--- EXCERPTED RECORDS ---

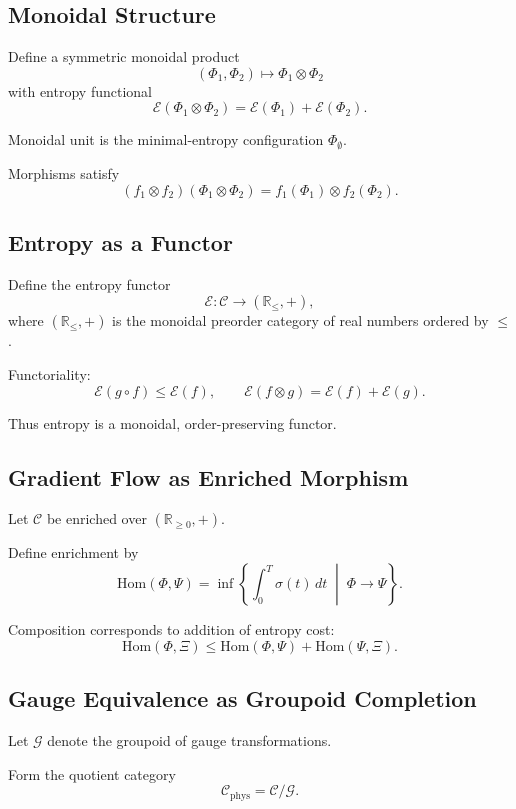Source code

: \documentclass[11pt]{article}
\begin{document}
\subsection*{Monoidal Structure}

Define a symmetric monoidal product
\[
(\Phi_1,\Phi_2) \mapsto \Phi_1 \otimes \Phi_2
\]
with entropy functional
\[
\mathcal{E}(\Phi_1 \otimes \Phi_2)
=
\mathcal{E}(\Phi_1) + \mathcal{E}(\Phi_2).
\]

Monoidal unit is the minimal-entropy configuration $\Phi_\emptyset$.

Morphisms satisfy
\[
(f_1 \otimes f_2)(\Phi_1 \otimes \Phi_2)
=
f_1(\Phi_1)\otimes f_2(\Phi_2).
\]

\subsection*{Entropy as a Functor}

Define the entropy functor
\[
\mathcal{E} : \mathcal{C} \to (\mathbb{R}_{\le}, +),
\]
where $(\mathbb{R}_{\le},+)$ is the monoidal preorder category of real numbers
ordered by $\le$.

Functoriality:
\[
\mathcal{E}(g\circ f) \le \mathcal{E}(f),
\qquad
\mathcal{E}(f\otimes g)=\mathcal{E}(f)+\mathcal{E}(g).
\]

Thus entropy is a monoidal, order-preserving functor.

\subsection*{Gradient Flow as Enriched Morphism}

Let $\mathcal{C}$ be enriched over $(\mathbb{R}_{\ge 0},+)$.

Define enrichment by
\[
\mathrm{Hom}(\Phi,\Psi) = \inf \left\{
\int_0^T \sigma(t)\,dt
\;\middle|\;
\Phi \to \Psi
\right\}.
\]

Composition corresponds to addition of entropy cost:
\[
\mathrm{Hom}(\Phi,\Xi)
\le
\mathrm{Hom}(\Phi,\Psi)+\mathrm{Hom}(\Psi,\Xi).
\]

\subsection*{Gauge Equivalence as Groupoid Completion}

Let $\mathcal{G}$ denote the groupoid of gauge transformations.

Form the quotient category
\[
\mathcal{C}_{\text{phys}} = \mathcal{C}/\mathcal{G}.
\]
\end{document}
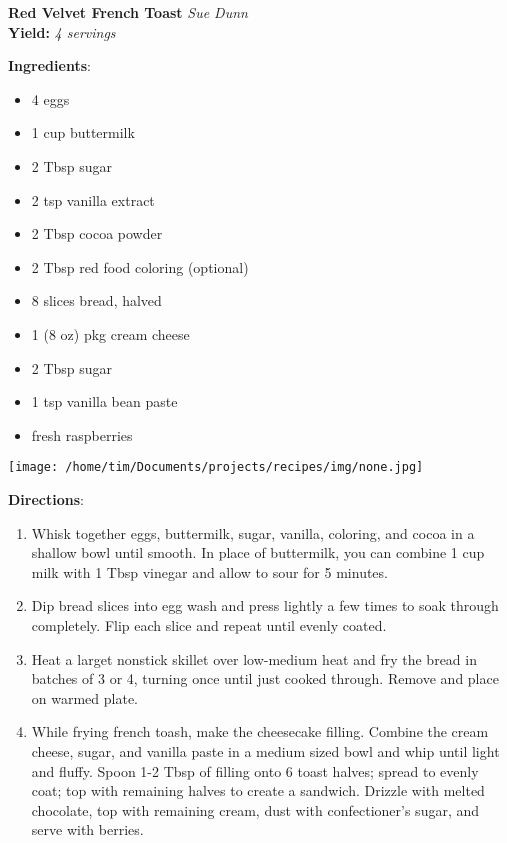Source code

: \documentclass[11pt, twoside, openany]{book}
\begin{document}
\noindent\begin{minipage}[t]{\linewidth}%
{\Large\textbf{Red Velvet French Toast}} \label{red-velvet-french-toast}\hfill\textit{Sue Dunn}\\
\textbf{Yield:} \textit{4 servings}\\
\noindent\begin{minipage}[t]{0.78\linewidth}%
\textbf{Ingredients}:\vspace{-3mm}
\begin{multicols}{2}
\begin{itemize}\setlength\itemsep{-1mm}
\item 4 eggs
\item 1 cup buttermilk
\item 2 Tbsp sugar
\item 2 tsp vanilla extract
\item 2 Tbsp cocoa powder
\item 2 Tbsp red food coloring (optional)
\item 8 slices bread, halved
\item 1 (8 oz) pkg cream cheese
\item 2 Tbsp sugar
\item 1 tsp vanilla bean paste
\item fresh raspberries
\end{itemize}
\end{multicols}
\end{minipage}
\noindent\begin{minipage}[t]{0.18\linewidth}
\centering \strut\vspace*{-\baselineskip}\newline
\texttt{[image: /home/tim/Documents/projects/recipes/img/none.jpg]}\\
\end{minipage}\vspace{3mm}
\textbf{Directions}:
\vspace{-3mm}\begin{enumerate}\setlength\itemsep{-1mm}
\item Whisk together eggs, buttermilk, sugar, vanilla, coloring, and cocoa in a shallow bowl until smooth. In place of buttermilk, you can combine 1 cup milk with 1 Tbsp vinegar and allow to sour for 5 minutes.
\item Dip bread slices into egg wash and press lightly a few times to soak through completely. Flip each slice and repeat until evenly coated.
\item Heat a larget nonstick skillet over low-medium heat and fry the bread in batches of 3 or 4, turning once until just cooked through. Remove and place on warmed plate.
\item While frying french toash, make the cheesecake filling. Combine the cream cheese, sugar, and vanilla paste in a medium sized bowl and whip until light and fluffy. Spoon 1-2 Tbsp of filling onto 6 toast halves; spread to evenly coat; top with remaining halves to create a sandwich. Drizzle with melted chocolate, top with remaining cream, dust with confectioner's sugar, and serve with berries.
\end{enumerate}
\end{minipage}\vspace{8mm}
\end{document}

---

**TASK PROMPT**
Exact repetition of all entries is required. The pictures should not appear.

**REPLY**
Source code

: \documentclass[11pt]{article}
\begin{document}
\subsection*{Monoidal Structure}

Define a symmetric monoidal product
\[
(\Phi_1,\Phi_2) \mapsto \Phi_1 \otimes \Phi_2
\]
with entropy functional
\[
\mathcal{E}(\Phi_1 \otimes \Phi_2)
=
\mathcal{E}(\Phi_1) + \mathcal{E}(\Phi_2).
\]

Monoidal unit is the minimal-entropy configuration $\Phi_\emptyset$.

Morphisms satisfy
\[
(f_1 \otimes f_2)(\Phi_1 \otimes \Phi_2)
=
f_1(\Phi_1)\otimes f_2(\Phi_2).
\]

\subsection*{Entropy as a Functor}

Define the entropy functor
\[
\mathcal{E} : \mathcal{C} \to (\mathbb{R}_{\le}, +),
\]
where $(\mathbb{R}_{\le},+)$ is the monoidal preorder category of real numbers
ordered by $\le$.

Functoriality:
\[
\mathcal{E}(g\circ f) \le \mathcal{E}(f),
\qquad
\mathcal{E}(f\otimes g)=\mathcal{E}(f)+\mathcal{E}(g).
\]

Thus entropy is a monoidal, order-preserving functor.

\subsection*{Gradient Flow as Enriched Morphism}

Let $\mathcal{C}$ be enriched over $(\mathbb{R}_{\ge 0},+)$.

Define enrichment by
\[
\mathrm{Hom}(\Phi,\Psi) = \inf \left\{
\int_0^T \sigma(t)\,dt
\;\middle|\;
\Phi \to \Psi
\right\}.
\]

Composition corresponds to addition of entropy cost:
\[
\mathrm{Hom}(\Phi,\Xi)
\le
\mathrm{Hom}(\Phi,\Psi)+\mathrm{Hom}(\Psi,\Xi).
\]

\subsection*{Gauge Equivalence as Groupoid Completion}

Let $\mathcal{G}$ denote the groupoid of gauge transformations.

Form the quotient category
\[
\mathcal{C}_{\text{phys}} = \mathcal{C}/\mathcal{G}.
\]
\end{document}
Source code

: \documentclass[11pt, twoside, openany]{book}
\begin{document}
\noindent\begin{minipage}[t]{\linewidth}%
{\Large\textbf{Red Velvet French Toast}} \label{red-velvet-french-toast}\hfill\textit{Sue Dunn}\\
\textbf{Yield:} \textit{4 servings}\\
\noindent\begin{minipage}[t]{0.78\linewidth}%
\textbf{Ingredients}:\vspace{-3mm}
\begin{multicols}{2}
\begin{itemize}\setlength\itemsep{-1mm}
\item 4 eggs
\item 1 cup buttermilk
\item 2 Tbsp sugar
\item 2 tsp vanilla extract
\item 2 Tbsp cocoa powder
\item 2 Tbsp red food coloring (optional)
\item 8 slices bread, halved
\item 1 (8 oz) pkg cream cheese
\item 2 Tbsp sugar
\item 1 tsp vanilla bean paste
\item fresh raspberries
\end{itemize}
\end{multicols}
\end{minipage}
\noindent\begin{minipage}[t]{0.18\linewidth}
\centering \strut\vspace*{-\baselineskip}\newline
\texttt{[image: /home/tim/Documents/projects/recipes/img/none.jpg]}\\
\end{minipage}\vspace{3mm}
\textbf{Directions}:
\vspace{-3mm}\begin{enumerate}\setlength\itemsep{-1mm}
\item Whisk together eggs, buttermilk, sugar, vanilla, coloring, and cocoa in a shallow bowl until smooth. In place of buttermilk, you can combine 1 cup milk with 1 Tbsp vinegar and allow to sour for 5 minutes.
\item Dip bread slices into egg wash and press lightly a few times to soak through completely. Flip each slice and repeat until evenly coated.
\item Heat a larget nonstick skillet over low-medium heat and fry the bread in batches of 3 or 4, turning once until just cooked through. Remove and place on warmed plate.
\item While frying french toash, make the cheesecake filling. Combine the cream cheese, sugar, and vanilla paste in a medium sized bowl and whip until light and fluffy. Spoon 1-2 Tbsp of filling onto 6 toast halves; spread to evenly coat; top with remaining halves to create a sandwich. Drizzle with melted chocolate, top with remaining cream, dust with confectioner's sugar, and serve with berries.
\end{enumerate}
\end{minipage}\vspace{8mm}
\end{document}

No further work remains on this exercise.